_Assignment:_ In the entries below, find the line containing "cidFeeWallet = _cidFeeWallet;" and the line containing "- ✅ Hacer backup". Copy those two lines and everything between them exactly, without the pictures.

_Supplied data:_

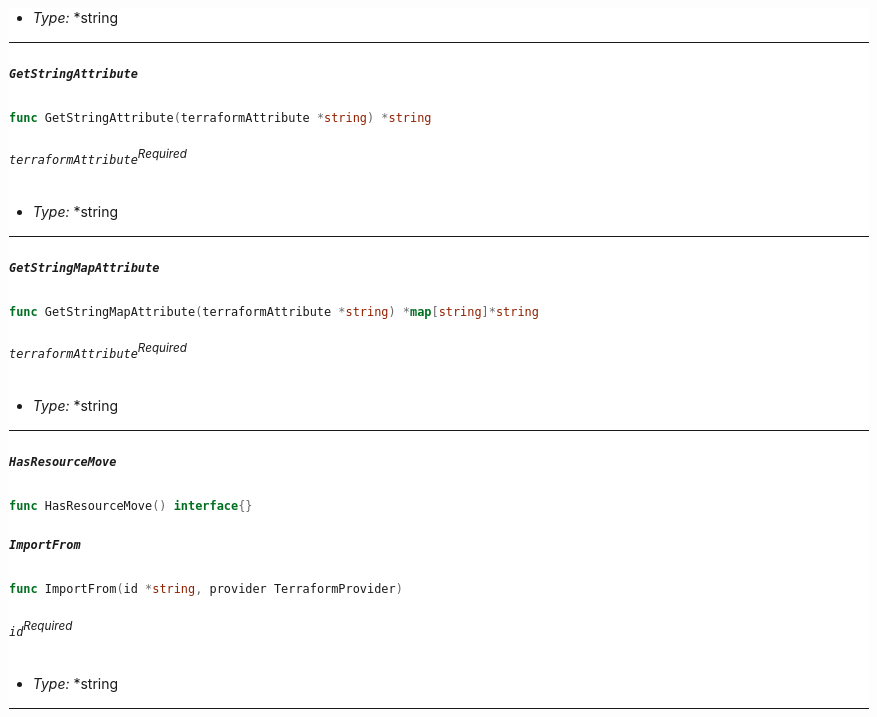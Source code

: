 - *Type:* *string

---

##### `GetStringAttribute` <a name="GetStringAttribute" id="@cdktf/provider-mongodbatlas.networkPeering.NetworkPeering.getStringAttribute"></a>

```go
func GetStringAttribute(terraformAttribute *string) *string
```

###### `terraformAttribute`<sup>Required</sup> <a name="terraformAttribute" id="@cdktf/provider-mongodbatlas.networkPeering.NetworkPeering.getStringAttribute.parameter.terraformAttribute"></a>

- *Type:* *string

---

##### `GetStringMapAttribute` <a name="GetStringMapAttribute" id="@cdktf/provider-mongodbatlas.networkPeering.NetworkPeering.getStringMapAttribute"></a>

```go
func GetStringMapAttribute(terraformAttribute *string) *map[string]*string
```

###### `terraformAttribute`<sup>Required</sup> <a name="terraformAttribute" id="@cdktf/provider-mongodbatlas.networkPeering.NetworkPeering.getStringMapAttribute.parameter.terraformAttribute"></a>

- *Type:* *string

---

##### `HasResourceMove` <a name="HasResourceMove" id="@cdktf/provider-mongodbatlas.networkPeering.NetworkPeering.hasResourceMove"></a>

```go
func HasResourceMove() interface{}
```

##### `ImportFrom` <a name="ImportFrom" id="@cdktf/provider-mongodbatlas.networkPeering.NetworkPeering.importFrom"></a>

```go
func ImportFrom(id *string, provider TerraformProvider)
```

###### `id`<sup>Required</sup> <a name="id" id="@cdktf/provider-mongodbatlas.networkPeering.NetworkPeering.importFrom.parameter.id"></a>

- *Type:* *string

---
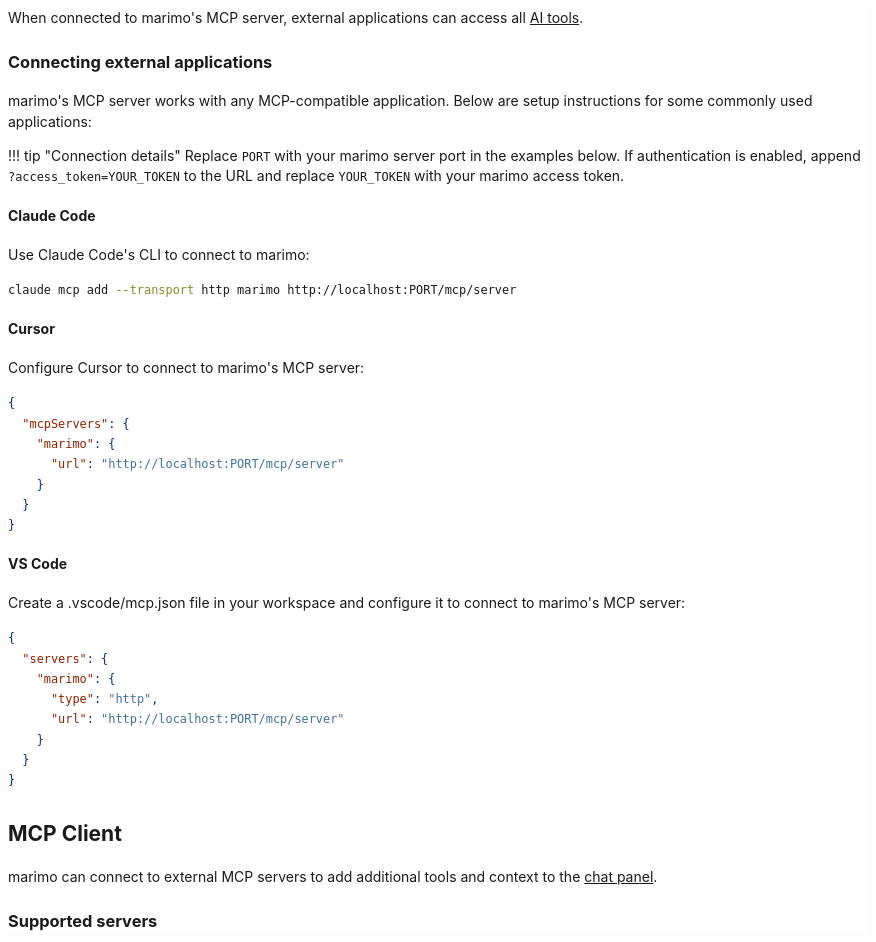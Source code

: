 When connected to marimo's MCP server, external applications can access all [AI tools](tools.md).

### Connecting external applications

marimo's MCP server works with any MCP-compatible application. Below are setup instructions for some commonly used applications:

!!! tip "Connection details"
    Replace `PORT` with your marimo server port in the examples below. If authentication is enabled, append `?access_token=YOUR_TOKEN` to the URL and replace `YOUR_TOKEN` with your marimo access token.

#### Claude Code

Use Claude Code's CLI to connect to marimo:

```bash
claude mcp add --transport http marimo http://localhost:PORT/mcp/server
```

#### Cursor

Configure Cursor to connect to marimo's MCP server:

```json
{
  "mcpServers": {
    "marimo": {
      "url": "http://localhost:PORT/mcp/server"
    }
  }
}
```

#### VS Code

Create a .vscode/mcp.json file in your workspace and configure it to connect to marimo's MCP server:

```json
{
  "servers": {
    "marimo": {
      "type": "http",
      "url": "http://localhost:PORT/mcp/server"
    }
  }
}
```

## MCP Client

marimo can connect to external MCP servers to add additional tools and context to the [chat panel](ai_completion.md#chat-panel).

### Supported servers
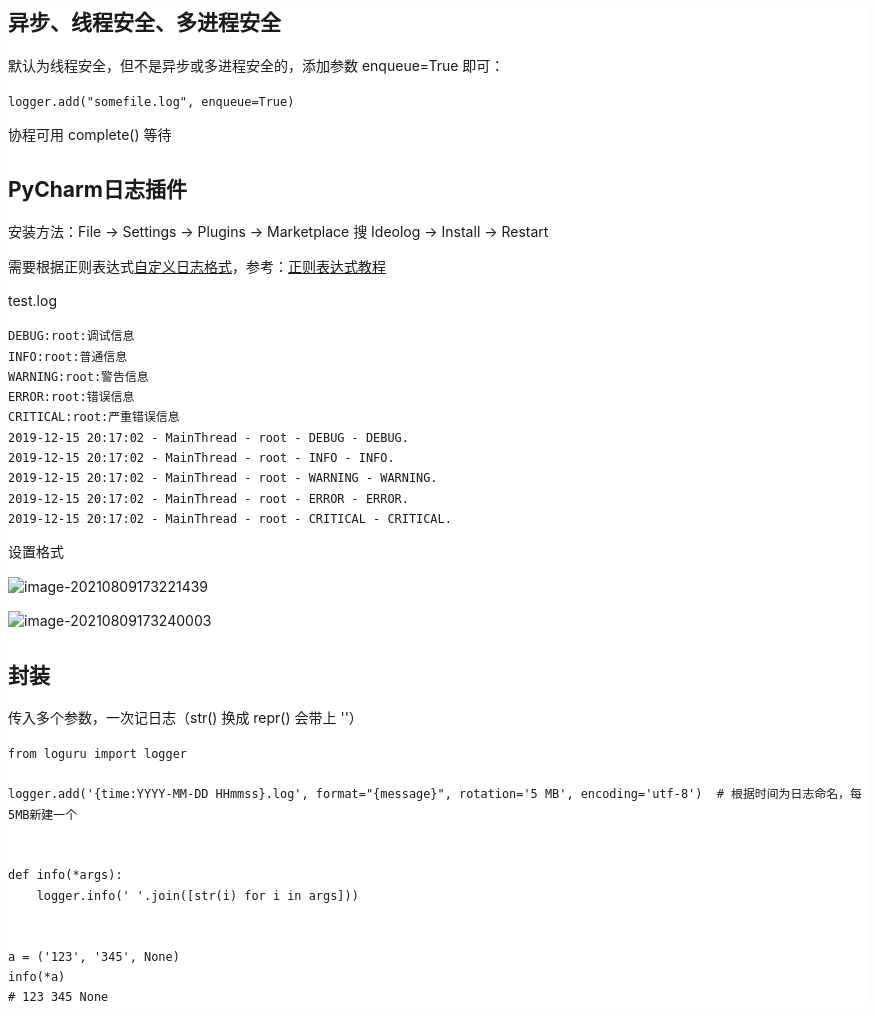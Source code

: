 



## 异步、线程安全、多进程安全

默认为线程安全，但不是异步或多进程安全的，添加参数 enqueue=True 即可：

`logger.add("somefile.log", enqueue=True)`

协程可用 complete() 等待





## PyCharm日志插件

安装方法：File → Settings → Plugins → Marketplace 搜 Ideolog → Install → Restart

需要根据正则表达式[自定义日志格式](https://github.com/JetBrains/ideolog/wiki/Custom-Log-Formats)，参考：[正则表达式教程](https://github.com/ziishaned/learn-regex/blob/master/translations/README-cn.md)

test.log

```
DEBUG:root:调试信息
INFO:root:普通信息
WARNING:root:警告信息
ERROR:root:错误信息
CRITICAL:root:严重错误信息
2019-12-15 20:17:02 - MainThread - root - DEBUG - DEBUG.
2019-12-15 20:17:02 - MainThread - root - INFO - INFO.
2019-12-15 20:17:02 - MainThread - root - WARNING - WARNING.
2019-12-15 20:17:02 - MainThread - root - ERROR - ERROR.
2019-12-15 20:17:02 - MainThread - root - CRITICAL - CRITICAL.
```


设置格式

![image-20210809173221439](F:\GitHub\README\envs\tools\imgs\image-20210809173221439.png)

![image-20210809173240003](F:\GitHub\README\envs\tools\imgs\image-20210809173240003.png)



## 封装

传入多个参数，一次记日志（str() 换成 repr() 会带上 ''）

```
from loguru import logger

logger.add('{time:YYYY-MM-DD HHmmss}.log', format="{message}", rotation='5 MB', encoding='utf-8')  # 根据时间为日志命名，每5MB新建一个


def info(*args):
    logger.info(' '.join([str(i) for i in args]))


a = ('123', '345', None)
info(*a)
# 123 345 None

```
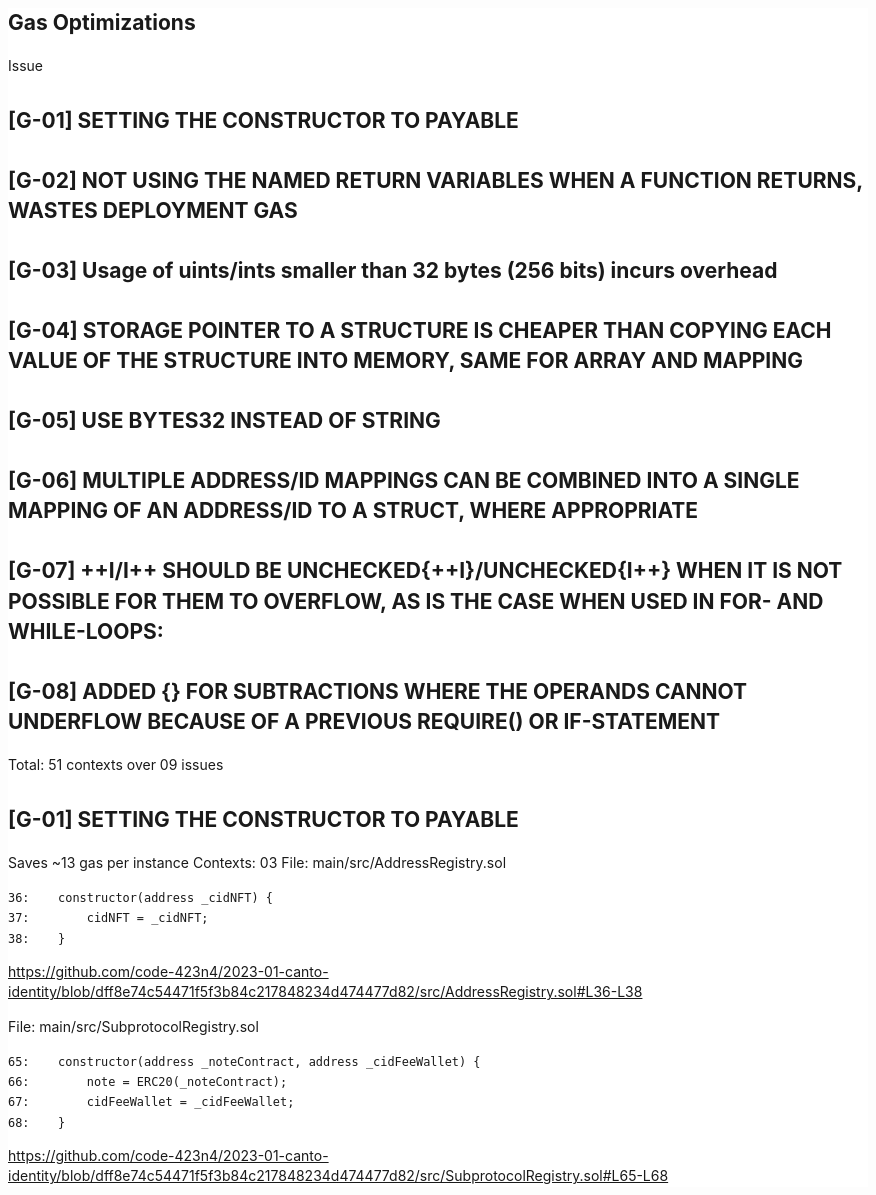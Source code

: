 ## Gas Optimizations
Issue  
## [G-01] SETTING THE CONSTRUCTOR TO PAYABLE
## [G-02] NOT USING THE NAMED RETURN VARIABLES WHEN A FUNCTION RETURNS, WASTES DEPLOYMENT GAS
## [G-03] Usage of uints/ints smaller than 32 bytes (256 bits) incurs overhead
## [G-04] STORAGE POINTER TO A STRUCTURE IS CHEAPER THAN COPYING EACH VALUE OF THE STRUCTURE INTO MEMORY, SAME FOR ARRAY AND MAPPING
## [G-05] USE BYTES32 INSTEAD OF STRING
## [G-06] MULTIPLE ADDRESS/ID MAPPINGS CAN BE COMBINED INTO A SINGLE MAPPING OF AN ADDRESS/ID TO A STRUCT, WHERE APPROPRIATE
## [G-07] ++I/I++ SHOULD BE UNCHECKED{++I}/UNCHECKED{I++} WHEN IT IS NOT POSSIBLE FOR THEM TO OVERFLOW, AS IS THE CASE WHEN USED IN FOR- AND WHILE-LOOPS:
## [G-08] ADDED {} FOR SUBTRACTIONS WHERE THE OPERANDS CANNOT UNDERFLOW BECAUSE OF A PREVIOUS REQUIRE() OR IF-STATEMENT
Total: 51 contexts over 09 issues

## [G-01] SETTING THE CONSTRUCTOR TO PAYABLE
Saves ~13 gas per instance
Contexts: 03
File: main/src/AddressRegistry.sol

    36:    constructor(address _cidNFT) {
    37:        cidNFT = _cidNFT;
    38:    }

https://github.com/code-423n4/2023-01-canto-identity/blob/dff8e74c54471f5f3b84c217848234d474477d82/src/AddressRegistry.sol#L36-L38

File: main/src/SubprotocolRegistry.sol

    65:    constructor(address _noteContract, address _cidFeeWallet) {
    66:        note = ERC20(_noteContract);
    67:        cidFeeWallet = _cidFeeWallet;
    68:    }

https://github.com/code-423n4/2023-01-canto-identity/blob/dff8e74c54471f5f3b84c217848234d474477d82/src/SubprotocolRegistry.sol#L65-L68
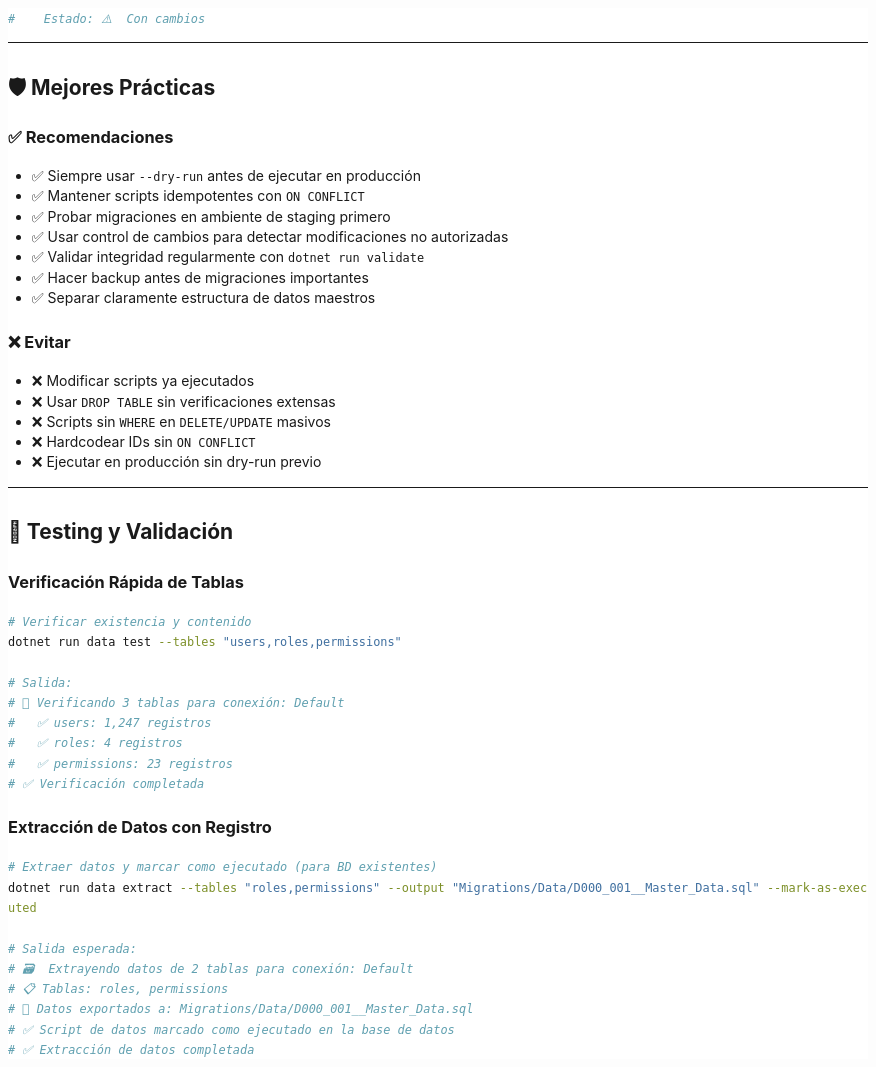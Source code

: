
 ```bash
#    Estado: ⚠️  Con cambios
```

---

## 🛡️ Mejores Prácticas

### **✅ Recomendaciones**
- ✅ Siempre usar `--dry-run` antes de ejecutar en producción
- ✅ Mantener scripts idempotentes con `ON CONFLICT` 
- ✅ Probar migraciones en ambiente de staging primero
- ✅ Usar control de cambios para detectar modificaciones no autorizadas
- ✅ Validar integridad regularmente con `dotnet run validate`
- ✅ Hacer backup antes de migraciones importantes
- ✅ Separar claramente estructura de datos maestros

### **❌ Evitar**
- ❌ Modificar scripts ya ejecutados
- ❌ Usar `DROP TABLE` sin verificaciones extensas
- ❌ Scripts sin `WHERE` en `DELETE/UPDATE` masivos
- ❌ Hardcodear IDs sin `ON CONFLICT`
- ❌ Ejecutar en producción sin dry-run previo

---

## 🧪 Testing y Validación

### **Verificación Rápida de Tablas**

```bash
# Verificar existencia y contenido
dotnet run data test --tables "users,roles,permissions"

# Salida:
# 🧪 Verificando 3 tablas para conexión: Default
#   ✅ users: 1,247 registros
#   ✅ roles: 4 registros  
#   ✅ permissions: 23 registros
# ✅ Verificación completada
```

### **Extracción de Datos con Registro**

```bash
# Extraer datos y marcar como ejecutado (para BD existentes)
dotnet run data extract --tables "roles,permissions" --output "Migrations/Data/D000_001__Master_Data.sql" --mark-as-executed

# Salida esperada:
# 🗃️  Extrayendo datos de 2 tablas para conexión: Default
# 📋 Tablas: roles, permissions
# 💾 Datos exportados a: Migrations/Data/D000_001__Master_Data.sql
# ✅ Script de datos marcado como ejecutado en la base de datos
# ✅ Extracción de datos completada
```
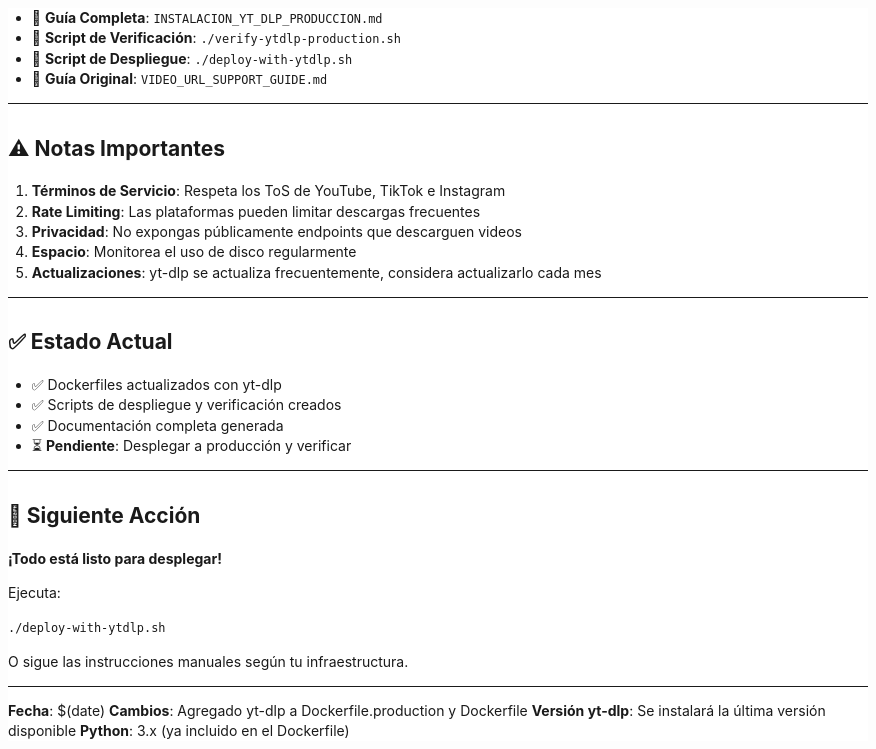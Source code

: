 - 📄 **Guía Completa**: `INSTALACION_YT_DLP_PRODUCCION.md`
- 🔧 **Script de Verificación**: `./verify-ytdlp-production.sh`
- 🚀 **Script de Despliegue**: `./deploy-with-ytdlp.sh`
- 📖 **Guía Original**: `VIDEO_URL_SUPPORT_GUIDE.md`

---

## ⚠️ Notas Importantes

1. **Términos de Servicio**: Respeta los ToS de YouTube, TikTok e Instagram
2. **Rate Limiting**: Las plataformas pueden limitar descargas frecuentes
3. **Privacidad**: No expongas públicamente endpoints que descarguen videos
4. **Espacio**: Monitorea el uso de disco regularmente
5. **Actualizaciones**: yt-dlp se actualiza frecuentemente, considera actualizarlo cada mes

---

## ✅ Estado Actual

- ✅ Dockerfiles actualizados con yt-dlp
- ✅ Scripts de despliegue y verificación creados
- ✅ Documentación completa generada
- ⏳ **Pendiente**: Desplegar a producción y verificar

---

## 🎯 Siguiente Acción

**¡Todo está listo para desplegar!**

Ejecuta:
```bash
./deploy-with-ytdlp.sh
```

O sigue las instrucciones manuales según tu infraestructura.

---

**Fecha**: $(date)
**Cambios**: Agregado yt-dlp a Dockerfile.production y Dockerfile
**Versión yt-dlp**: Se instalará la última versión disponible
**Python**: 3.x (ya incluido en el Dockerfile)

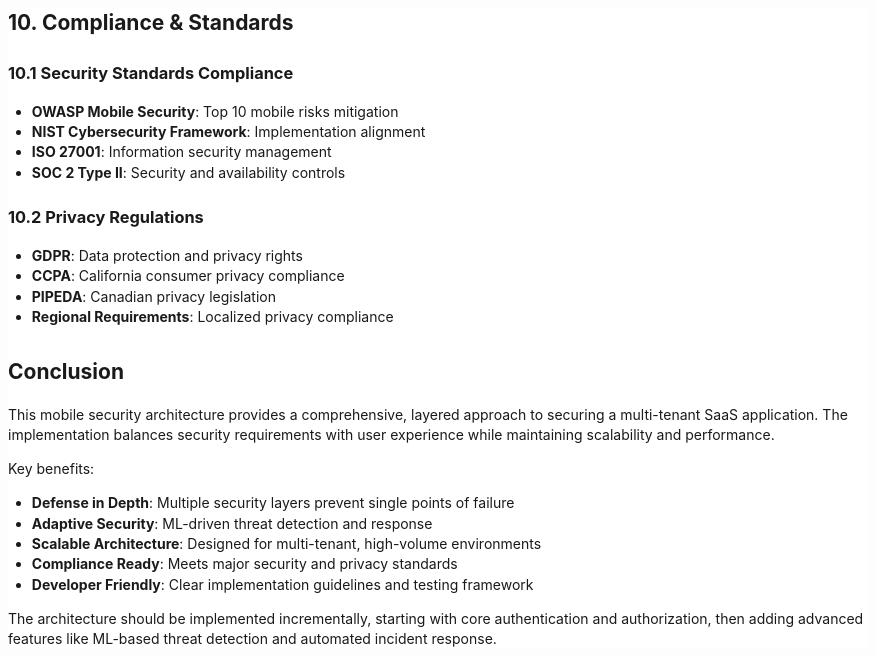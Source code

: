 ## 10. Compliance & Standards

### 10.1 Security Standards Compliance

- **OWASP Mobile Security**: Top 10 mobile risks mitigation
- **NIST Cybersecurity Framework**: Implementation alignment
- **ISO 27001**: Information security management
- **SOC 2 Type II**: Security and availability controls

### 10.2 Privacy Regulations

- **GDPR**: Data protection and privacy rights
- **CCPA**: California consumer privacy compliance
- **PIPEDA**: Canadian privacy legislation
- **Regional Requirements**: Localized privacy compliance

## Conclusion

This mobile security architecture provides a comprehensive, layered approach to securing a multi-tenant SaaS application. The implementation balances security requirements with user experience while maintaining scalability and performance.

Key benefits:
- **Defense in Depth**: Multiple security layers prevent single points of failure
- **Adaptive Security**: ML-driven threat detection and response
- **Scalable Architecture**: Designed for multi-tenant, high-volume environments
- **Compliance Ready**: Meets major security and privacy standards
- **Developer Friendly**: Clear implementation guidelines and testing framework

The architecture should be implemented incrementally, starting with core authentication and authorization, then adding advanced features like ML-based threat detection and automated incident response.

_Result for this task:_
    67:        cidFeeWallet = _cidFeeWallet;
    68:    }

https://github.com/code-423n4/2023-01-canto-identity/blob/dff8e74c54471f5f3b84c217848234d474477d82/src/SubprotocolRegistry.sol#L65-L68
Source code

:
 ```bash
#    Estado: ⚠️  Con cambios
```

---

## 🛡️ Mejores Prácticas

### **✅ Recomendaciones**
- ✅ Siempre usar `--dry-run` antes de ejecutar en producción
- ✅ Mantener scripts idempotentes con `ON CONFLICT` 
- ✅ Probar migraciones en ambiente de staging primero
- ✅ Usar control de cambios para detectar modificaciones no autorizadas
- ✅ Validar integridad regularmente con `dotnet run validate`
- ✅ Hacer backup antes de migraciones importantes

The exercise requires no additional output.